You’re looking for a summer job or internship. Widely acknowledged as one of the banes of college life, this tedious annual process can really just take the life out of your eyes. It’s exhausting looking for opportunities that will be physically and mentally tolerable as well as respectable additions to our ever-perfected resumes. The job market is tough for adults right now, so students are getting the particularly short end of the straw.
For many of us, the part of the process that’s particularly difficult is when we are asked to talk about ourselves in essay format. “What are your strengths?” they ask. “What professional skills could you bring to this job?”

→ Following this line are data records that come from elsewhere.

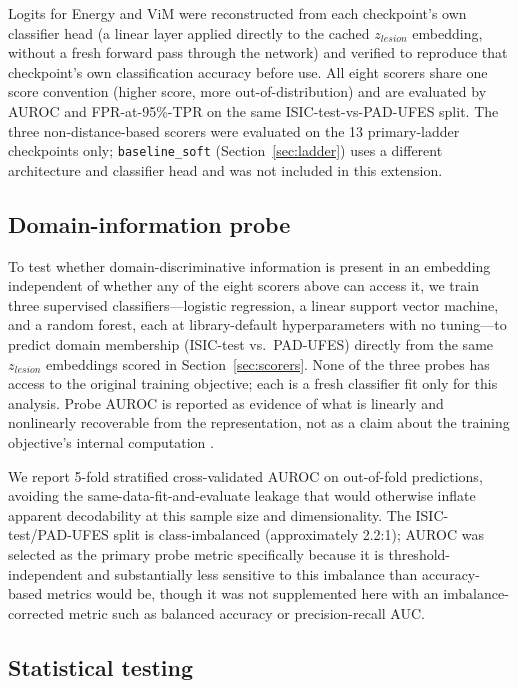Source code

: Logits for Energy and ViM were reconstructed from each checkpoint's own classifier head (a linear layer applied directly to the cached $z_{lesion}$ embedding, without a fresh forward pass through the network) and verified to reproduce that checkpoint's own classification accuracy before use. All eight scorers share one score convention (higher score, more out-of-distribution) and are evaluated by AUROC and FPR-at-95\%-TPR on the same ISIC-test-vs-PAD-UFES split. The three non-distance-based scorers were evaluated on the 13 primary-ladder checkpoints only; \texttt{baseline\_soft} (Section~\ref{sec:ladder}) uses a different architecture and classifier head and was not included in this extension.

\subsection{Domain-information probe}
\label{sec:probe}

To test whether domain-discriminative information is present in an embedding independent of whether any of the eight scorers above can access it, we train three supervised classifiers---logistic regression, a linear support vector machine, and a random forest, each at library-default hyperparameters with no tuning---to predict domain membership (ISIC-test vs.\ PAD-UFES) directly from the same $z_{lesion}$ embeddings scored in Section~\ref{sec:scorers}. None of the three probes has access to the original training objective; each is a fresh classifier fit only for this analysis. Probe AUROC is reported as evidence of what is linearly and nonlinearly recoverable from the representation, not as a claim about the training objective's internal computation \citep{hewitt2019designing}.

We report 5-fold stratified cross-validated AUROC on out-of-fold predictions, avoiding the same-data-fit-and-evaluate leakage that would otherwise inflate apparent decodability at this sample size and dimensionality. The ISIC-test/PAD-UFES split is class-imbalanced (approximately 2.2:1); AUROC was selected as the primary probe metric specifically because it is threshold-independent and substantially less sensitive to this imbalance than accuracy-based metrics would be, though it was not supplemented here with an imbalance-corrected metric such as balanced accuracy or precision-recall AUC.

\subsection{Statistical testing}
\label{sec:stats}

It gets even worse in face-to-face interviews. Getting a job or internship these days feels more and more like selling yourself each time you do it. You’re being asked to present a completely competent and positive version of yourself, to hedge any weaknesses, to make yourself look good. It just feels dishonest.
Or does it? Is this unwillingness to boast universal? If I may venture a commentary on my own culture: I think it’s a Calvin thing.
It might not be our fault. Although not all of us are Dutch or have been raised Christian Reformed (gasp, I know!), the classic hard-working but humble and understated persona tends to wear off. We are conditioned not to broadcast our accomplishments lest we sound like braggarts.
Anonymous donations, shared authorship of documents, group paper editing sessions, attributing accomplishments to luck or grace, talking up others rather than ourselves — these are all common in the Calvin circle. Several professors have mentioned to me that Calvin students are loathe to tell you about their accomplishments.
It’s like we’re afraid to be good at something.
I’m here to tell you it’s okay. Embrace that job application’s personal essay about a time when you showed leadership in the workplace. Tell that interviewer that you are the most qualified candidate. It’s unlikely someone will accuse you of lying or hypocrisy.
Sometimes when we shy away from talking about our strengths, it can seem like false humility. We can come off as unnecessarily self-deprecating or self-righteous. There is a way to broadcast our accomplishments without bragging. Sure, it’s a fragile balance, but it’s one worth working on.
Learn to advocate for yourself, because you can’t count on others to do it for you. Don’t let that Calvinist humility overcome you. Don’t sell yourself short.